Définitivement, il faut ouvrir ce livre pour retrouver les concepts de demi-temps, temps « 1 », temps « 2 » et les variations rythmiques comme le « Dodo mea » ou rythme ralenti. Le pa méringue, le pa guaracha, le pa kongo ; sans oublier un ensemble de postures de notre konpa : kanpe lwen, anbwate, ploge, men nan man ak de men, men nan men ak yon men, lage.
Pour le « Dodo mea », on apprendra avec ces experts dans les danses sociales de la Caraïbe, que « c’est un ralentissement de pas sur la musique par rapport au pas de base. On reste pratiquement 2 temps sur le même pied, pendant qu’on dessine un demi 8 avec le bassin sur chaque appui. La hanche bouge suivant un arc de cercle de l’avant vers l’arrière en passant par le côté. Et les pas syncopés ou rythme accéléré. Lorsqu’on exécute des pas syncopés, on accélère les appuis sur la musique par rapport au rythme de base. On va, du coup, marcher sur le demi-temps, entre les temps. Les séquences des pas deviennent trinitaires. »
Dans la galerie de nos danseurs, on peut estimer avec toute la fierté de l’âme que Cliford et Gaëlle Jasmin ont donné le meilleur à Haïti. Sous cet aspect-là, imaginez qu’au lieu de nous inventer toutes sortes de problèmes, de turpitudes, nous arrivons à canaliser notre énergie dans le bon sens, qu’arriverait-il ? L’autre face du versant ténébreux d’Haïti verrait le jour.

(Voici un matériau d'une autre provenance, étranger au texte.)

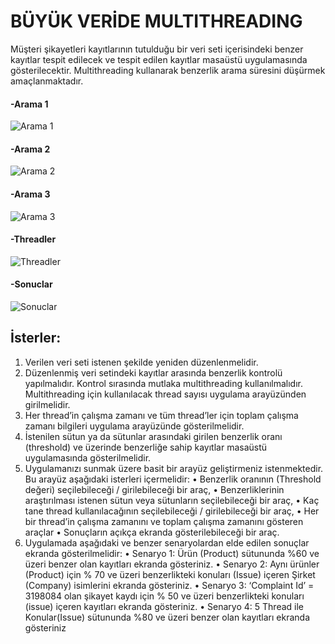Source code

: # BÜYÜK VERİDE MULTITHREADING

Müşteri şikayetleri kayıtlarının tutulduğu bir veri seti içerisindeki benzer kayıtlar tespit edilecek ve tespit edilen kayıtlar masaüstü uygulamasında gösterilecektir.
Multithreading kullanarak benzerlik arama süresini düşürmek amaçlanmaktadır.


#### -Arama 1
![Arama 1](hhttps://imgyukle.com/f/2023/02/01/Jdn6YH.png)

#### -Arama 2
![Arama 2](https://imgyukle.com/f/2023/02/01/Jdn7sf.png)

#### -Arama 3
![Arama 3](https://imgyukle.com/f/2023/02/01/JdJPnS.png)

#### -Threadler
![Threadler](https://imgyukle.com/f/2023/02/01/JdJRPQ.png)

#### -Sonuclar
![Sonuclar](https://imgyukle.com/f/2023/02/01/JdJrSe.png)

## İsterler:
1. Verilen veri seti istenen şekilde yeniden düzenlenmelidir.
2. Düzenlenmiş veri setindeki kayıtlar arasında benzerlik kontrolü yapılmalıdır. Kontrol
sırasında mutlaka multithreading kullanılmalıdır. Multithreading için kullanılacak
thread sayısı uygulama arayüzünden girilmelidir.
3. Her thread’in çalışma zamanı ve tüm thread’ler için toplam çalışma zamanı bilgileri
uygulama arayüzünde gösterilmelidir.
4. İstenilen sütun ya da sütunlar arasındaki girilen benzerlik oranı (threshold) ve üzerinde
benzerliğe sahip kayıtlar masaüstü uygulamasında gösterilmelidir.
5. Uygulamanızı sunmak üzere basit bir arayüz geliştirmeniz istenmektedir. Bu arayüz
aşağıdaki isterleri içermelidir:
• Benzerlik oranının (Threshold değeri) seçilebileceği / girilebileceği bir araç,
• Benzerliklerinin araştırılması istenen sütun veya sütunların seçilebileceği bir
araç,
• Kaç tane thread kullanılacağının seçilebileceği / girilebileceği bir araç,
• Her bir thread’in çalışma zamanını ve toplam çalışma zamanını gösteren araçlar
• Sonuçların açıkça ekranda gösterilebileceği bir araç.
6. Uygulamada aşağıdaki ve benzer senaryolardan elde edilen sonuçlar ekranda gösterilmelidir:
• Senaryo 1: Ürün (Product) sütununda %60 ve üzeri benzer olan kayıtları ekranda gösteriniz.
• Senaryo 2: Aynı ürünler (Product) için % 70 ve üzeri benzerlikteki konuları (Issue) içeren Şirket (Company) isimlerini ekranda gösteriniz.
• Senaryo 3: ‘Complaint Id’ = 3198084 olan şikayet kaydı için % 50 ve üzeri benzerlikteki konuları (issue) içeren kayıtları ekranda gösteriniz.
• Senaryo 4: 5 Thread ile Konular(Issue) sütununda %80 ve üzeri benzer olan kayıtları ekranda gösteriniz
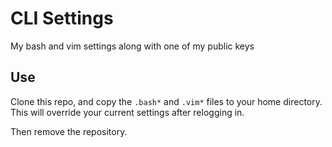 # CLI Settings

My bash and vim settings along with one of my public keys

## Use

Clone this repo, and copy the `.bash*` and `.vim*` files to your home directory. This will override your current settings after relogging in.

Then remove the repository.
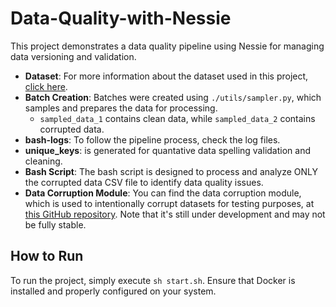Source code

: # Data-Quality-with-Nessie

This project demonstrates a data quality pipeline using Nessie for managing data versioning and validation.

- **Dataset**: For more information about the dataset used in this project, [click here](https://www.kaggle.com/datasets/arpit2712/amazonORDERSreport?resource=download).
- **Batch Creation**: Batches were created using `./utils/sampler.py`, which samples and prepares the data for processing.
  - `sampled_data_1` contains clean data, while `sampled_data_2` contains corrupted data.
- **bash-logs**: To follow the pipeline process, check the log files.
- **unique_keys**: is generated for quantative data spelling validation and cleaning. 
- **Bash Script**: The bash script is designed to process and analyze ONLY the corrupted data CSV file to identify data quality issues.
- **Data Corruption Module**: You can find the data corruption module, which is used to intentionally corrupt datasets for testing purposes, at [this GitHub repository](https://github.com/ahmadMuhammadGd/Pandas-Data-Frame-Corrupter-For-Data-Pipeline-Tests). Note that it's still under development and may not be fully stable.

## How to Run

To run the project, simply execute `sh start.sh`. Ensure that Docker is installed and properly configured on your system.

On se souviendra que les troubles sociopolitiques n’ont jamais démoralisé l’association Ayitidans, structure que le couple a co-fondé avec Aly Acacia pour organiser le concours national de danse konpa. Peyi lòk sou peyi lòk, lòbèy sou lòbèy. C’était navrant. Et l’épidémie de covid-19 a pointé son nez dans l’aventure de Konpa Danse Challenge. Ils ont tenu bon. Mais on ne savait pas que les Jasmins avaient un matériel pédagogique en chantier.
À Livres en Folie, pari tenu : le konpa se tient bien debout sur ses deux jambes : la musique et la danse. De janm! kite konpa mache, kite konpa trase chemen l nan tout sans, pour aller au bout du monde.